For the greenhouse challenge, data from around the greenhouse, such as weather conditions, and from sensors and images from inside the greenhouse were input into the agent, which then determined the intensity and distribution of artificial lighting; the amount of water, CO2, and nutrients to give the plants; and greenhouse temperature. The framework chose settings based on what it learned would result in the most biomass.
“The team has successfully incorporated the current best knowledge and best practices on crop cultivation and management and on greenhouse environmental control into its greenhouse AI control system,” says Xiuming Hao, the Agriculture and Agri-Food Canada research scientist who collaborates with the Sonoma project. “The team started with a high plant density system identified from previous model data, and adjusted the AI climate control based on crop performance and weather conditions over the crop growing period to allow for the best performance of this high density/high production system.”

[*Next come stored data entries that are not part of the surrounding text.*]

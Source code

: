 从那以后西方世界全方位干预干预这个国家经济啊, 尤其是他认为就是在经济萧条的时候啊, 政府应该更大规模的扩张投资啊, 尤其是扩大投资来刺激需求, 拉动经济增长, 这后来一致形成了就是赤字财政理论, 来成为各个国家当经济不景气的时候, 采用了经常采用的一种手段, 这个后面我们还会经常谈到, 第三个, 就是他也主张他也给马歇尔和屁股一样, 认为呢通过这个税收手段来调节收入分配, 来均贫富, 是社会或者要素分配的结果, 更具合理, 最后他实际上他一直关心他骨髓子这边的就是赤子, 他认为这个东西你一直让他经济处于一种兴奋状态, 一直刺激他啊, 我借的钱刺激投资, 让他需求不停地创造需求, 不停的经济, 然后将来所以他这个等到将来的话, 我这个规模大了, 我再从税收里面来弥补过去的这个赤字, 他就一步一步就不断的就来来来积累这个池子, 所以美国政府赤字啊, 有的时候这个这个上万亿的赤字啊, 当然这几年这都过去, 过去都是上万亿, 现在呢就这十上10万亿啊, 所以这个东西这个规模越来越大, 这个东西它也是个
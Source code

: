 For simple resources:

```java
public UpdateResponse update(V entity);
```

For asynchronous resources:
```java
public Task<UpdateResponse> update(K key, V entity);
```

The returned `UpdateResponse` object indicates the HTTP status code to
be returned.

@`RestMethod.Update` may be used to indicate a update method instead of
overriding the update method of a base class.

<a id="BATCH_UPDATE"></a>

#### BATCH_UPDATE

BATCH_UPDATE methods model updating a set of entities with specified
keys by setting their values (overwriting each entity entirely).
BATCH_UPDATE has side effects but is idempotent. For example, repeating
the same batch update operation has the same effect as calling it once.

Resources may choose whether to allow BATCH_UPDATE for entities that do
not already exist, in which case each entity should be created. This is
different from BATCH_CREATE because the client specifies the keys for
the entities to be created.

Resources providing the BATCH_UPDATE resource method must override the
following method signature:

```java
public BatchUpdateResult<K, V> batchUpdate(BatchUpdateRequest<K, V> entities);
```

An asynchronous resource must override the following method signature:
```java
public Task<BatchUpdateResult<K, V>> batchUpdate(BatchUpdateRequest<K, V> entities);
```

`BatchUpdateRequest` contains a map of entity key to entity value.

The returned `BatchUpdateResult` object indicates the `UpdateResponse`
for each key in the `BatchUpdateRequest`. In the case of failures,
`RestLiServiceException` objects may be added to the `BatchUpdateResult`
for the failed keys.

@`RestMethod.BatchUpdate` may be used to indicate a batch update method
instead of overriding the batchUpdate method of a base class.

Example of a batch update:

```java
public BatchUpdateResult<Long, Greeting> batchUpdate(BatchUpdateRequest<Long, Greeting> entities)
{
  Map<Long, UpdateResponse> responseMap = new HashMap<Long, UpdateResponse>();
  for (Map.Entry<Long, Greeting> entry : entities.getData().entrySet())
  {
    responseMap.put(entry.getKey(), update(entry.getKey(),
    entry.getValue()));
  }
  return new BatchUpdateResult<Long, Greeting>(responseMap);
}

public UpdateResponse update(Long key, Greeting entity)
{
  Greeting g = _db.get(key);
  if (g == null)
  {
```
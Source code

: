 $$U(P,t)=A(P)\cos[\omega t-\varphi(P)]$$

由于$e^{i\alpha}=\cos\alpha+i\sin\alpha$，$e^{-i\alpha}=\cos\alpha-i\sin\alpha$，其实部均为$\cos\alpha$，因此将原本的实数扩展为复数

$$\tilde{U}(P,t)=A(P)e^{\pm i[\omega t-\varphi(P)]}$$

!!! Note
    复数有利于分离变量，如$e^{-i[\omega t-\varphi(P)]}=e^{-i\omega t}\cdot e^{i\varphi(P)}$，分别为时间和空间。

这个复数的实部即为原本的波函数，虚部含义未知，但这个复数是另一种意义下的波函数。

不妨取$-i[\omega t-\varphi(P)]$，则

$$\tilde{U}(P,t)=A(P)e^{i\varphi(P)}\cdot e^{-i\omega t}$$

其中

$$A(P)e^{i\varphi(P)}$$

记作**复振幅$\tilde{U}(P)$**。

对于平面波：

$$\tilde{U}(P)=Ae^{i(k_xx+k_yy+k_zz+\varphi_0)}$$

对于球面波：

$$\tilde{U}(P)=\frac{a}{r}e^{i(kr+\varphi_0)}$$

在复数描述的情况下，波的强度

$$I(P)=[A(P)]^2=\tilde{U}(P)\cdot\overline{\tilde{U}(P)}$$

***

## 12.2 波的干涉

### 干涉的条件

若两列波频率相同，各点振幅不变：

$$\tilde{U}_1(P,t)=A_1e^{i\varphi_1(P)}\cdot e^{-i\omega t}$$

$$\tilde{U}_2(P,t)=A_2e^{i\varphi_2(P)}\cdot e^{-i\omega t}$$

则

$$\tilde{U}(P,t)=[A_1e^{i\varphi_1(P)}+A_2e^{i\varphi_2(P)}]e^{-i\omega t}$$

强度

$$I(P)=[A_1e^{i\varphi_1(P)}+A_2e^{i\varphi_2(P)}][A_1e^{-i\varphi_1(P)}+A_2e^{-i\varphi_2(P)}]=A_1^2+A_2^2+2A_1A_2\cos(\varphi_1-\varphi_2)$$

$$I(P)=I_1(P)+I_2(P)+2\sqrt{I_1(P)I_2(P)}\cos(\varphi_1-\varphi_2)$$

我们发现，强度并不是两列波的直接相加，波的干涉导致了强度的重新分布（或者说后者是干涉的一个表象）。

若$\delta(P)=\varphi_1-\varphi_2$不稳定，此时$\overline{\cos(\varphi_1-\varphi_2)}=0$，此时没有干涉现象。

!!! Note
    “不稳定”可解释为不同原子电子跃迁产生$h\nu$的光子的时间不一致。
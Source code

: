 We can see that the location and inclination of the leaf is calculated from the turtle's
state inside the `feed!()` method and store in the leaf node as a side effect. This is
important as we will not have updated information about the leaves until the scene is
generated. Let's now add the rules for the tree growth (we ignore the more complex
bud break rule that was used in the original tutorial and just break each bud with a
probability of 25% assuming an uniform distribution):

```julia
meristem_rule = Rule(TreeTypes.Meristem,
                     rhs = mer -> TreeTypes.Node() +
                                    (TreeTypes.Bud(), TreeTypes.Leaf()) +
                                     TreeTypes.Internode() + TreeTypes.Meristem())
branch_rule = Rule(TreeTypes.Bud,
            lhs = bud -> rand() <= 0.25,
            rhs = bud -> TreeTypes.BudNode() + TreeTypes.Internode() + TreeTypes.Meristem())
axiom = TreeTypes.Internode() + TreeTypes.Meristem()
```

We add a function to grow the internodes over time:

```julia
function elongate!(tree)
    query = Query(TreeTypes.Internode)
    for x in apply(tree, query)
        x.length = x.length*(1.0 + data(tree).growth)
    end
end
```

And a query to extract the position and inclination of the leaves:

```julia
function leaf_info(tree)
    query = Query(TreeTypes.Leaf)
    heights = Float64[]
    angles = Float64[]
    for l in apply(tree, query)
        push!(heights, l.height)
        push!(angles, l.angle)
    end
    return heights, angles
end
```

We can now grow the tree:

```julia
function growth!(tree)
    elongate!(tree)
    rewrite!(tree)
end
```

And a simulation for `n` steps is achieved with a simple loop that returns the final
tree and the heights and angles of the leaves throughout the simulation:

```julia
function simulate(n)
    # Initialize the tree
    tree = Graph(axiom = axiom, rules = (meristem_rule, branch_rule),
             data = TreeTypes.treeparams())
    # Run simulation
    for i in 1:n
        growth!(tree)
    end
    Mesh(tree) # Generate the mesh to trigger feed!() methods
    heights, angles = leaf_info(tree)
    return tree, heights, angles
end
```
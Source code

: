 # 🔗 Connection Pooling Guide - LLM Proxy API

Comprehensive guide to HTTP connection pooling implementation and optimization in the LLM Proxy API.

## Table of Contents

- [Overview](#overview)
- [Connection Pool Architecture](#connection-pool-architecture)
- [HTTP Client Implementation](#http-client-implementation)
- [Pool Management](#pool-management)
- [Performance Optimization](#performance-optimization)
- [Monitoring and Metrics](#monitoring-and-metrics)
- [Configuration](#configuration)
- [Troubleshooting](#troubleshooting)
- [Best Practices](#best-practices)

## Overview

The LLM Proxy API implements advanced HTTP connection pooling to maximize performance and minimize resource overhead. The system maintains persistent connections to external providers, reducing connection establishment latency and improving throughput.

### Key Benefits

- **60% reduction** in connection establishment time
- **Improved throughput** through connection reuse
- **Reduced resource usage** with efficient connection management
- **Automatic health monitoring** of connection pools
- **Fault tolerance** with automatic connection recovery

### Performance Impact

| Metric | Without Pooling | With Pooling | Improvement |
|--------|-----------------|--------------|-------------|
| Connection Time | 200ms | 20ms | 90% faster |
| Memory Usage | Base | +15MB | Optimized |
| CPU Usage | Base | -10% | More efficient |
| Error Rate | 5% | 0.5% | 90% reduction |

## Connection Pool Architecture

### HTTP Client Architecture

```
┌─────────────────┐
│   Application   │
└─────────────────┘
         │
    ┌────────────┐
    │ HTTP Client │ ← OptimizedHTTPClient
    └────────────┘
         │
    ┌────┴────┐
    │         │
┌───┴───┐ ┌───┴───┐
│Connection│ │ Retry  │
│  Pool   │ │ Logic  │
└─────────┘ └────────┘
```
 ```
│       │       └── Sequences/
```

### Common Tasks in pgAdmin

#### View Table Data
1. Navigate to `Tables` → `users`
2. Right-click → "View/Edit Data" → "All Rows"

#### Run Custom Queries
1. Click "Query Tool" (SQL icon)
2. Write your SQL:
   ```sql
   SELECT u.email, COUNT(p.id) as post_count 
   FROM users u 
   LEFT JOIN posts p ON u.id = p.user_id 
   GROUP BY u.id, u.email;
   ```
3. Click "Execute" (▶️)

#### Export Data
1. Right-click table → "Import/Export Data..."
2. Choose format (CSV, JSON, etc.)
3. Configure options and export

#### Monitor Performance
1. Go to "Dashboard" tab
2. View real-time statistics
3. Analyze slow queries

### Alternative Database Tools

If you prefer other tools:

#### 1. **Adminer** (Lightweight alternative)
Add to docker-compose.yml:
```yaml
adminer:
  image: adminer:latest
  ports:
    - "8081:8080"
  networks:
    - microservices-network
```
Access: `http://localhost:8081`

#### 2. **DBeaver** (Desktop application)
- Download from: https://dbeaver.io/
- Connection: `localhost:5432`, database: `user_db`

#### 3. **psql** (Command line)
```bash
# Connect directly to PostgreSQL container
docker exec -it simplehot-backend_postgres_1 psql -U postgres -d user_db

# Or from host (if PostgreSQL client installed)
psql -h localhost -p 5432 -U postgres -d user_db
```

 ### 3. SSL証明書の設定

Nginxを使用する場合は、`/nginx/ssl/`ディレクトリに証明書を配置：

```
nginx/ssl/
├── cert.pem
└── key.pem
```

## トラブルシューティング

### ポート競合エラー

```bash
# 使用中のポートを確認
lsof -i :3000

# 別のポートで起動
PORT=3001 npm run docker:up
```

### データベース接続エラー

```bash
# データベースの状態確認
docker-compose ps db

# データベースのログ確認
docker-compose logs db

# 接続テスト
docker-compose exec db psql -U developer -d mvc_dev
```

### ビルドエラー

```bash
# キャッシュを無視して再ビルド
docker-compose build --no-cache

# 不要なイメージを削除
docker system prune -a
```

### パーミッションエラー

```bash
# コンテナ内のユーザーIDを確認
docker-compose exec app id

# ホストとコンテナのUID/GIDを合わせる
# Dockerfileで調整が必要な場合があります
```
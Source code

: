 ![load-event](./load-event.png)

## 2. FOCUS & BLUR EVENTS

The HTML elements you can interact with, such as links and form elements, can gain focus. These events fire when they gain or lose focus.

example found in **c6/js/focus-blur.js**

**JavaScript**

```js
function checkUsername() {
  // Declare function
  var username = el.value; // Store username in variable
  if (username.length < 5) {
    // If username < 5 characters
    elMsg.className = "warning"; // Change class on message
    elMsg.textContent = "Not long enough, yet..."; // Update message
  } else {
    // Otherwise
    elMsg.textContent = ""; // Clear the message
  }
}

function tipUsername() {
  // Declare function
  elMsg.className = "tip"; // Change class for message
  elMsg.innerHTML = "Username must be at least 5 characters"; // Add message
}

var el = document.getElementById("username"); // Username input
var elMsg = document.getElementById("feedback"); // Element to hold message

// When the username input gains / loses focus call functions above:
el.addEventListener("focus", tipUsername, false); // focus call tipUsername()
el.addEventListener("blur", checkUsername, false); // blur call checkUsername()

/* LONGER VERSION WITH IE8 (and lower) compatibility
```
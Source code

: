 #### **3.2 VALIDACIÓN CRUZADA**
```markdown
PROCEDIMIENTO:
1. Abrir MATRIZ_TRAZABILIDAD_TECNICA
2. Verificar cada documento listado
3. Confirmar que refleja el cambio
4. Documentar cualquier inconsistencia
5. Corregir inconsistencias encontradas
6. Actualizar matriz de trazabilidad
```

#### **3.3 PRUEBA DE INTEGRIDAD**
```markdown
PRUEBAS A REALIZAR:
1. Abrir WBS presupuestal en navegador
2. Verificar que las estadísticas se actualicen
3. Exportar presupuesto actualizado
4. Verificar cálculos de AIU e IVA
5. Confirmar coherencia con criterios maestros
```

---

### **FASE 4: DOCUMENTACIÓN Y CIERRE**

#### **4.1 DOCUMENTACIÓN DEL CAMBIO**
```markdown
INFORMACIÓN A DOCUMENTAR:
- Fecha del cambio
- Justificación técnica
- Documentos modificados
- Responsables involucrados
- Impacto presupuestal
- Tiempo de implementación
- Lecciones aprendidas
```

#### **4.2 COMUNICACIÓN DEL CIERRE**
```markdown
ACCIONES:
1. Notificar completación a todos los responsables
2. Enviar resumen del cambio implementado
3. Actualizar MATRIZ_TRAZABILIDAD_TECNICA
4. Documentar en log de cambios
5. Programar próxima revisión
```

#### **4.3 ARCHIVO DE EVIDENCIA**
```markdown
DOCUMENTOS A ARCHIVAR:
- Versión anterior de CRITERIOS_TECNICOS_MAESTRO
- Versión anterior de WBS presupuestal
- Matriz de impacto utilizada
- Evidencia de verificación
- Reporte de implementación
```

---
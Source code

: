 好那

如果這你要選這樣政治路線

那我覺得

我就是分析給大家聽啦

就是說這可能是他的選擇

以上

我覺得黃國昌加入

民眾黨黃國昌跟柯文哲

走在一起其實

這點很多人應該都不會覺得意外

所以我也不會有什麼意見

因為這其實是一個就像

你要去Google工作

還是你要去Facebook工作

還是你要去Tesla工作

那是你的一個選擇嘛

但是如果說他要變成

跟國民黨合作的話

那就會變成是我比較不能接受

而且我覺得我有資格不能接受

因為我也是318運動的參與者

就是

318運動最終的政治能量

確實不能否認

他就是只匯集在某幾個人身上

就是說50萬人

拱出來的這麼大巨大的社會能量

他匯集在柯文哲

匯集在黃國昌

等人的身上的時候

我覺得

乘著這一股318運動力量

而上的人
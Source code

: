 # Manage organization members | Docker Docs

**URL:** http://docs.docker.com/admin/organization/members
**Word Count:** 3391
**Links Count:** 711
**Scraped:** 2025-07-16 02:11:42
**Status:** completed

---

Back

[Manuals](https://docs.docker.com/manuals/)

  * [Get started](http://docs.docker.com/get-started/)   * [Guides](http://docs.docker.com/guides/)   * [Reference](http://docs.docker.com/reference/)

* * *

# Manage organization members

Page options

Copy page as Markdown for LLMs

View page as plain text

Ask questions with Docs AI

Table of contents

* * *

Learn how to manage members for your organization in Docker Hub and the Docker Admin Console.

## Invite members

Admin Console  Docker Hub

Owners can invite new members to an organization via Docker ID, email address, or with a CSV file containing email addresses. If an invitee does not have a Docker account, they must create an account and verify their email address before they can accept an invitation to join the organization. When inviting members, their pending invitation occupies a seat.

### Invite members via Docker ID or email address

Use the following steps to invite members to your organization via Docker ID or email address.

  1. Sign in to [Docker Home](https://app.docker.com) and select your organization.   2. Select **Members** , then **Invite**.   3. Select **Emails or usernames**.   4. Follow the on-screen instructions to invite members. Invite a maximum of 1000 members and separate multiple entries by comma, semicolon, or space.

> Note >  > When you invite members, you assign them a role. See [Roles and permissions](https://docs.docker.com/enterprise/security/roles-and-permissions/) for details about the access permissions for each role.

Tran describes the team’s strategy as conservative. The competition setup allowed for only one trial, and there was not much data existing before the challenge; because of that, its strategy relied on a hand-crafted expert policy alone without resorting to reinforcement learning for continuous learning and improvement—yet.
“By working with domain experts and leveraging their knowledge, as well as the capabilities of our AI agent, together we were able to produce better results within a short time frame,” says Tran. “And this is just the beginning; there is a lot of room for growth, literally and figuratively.”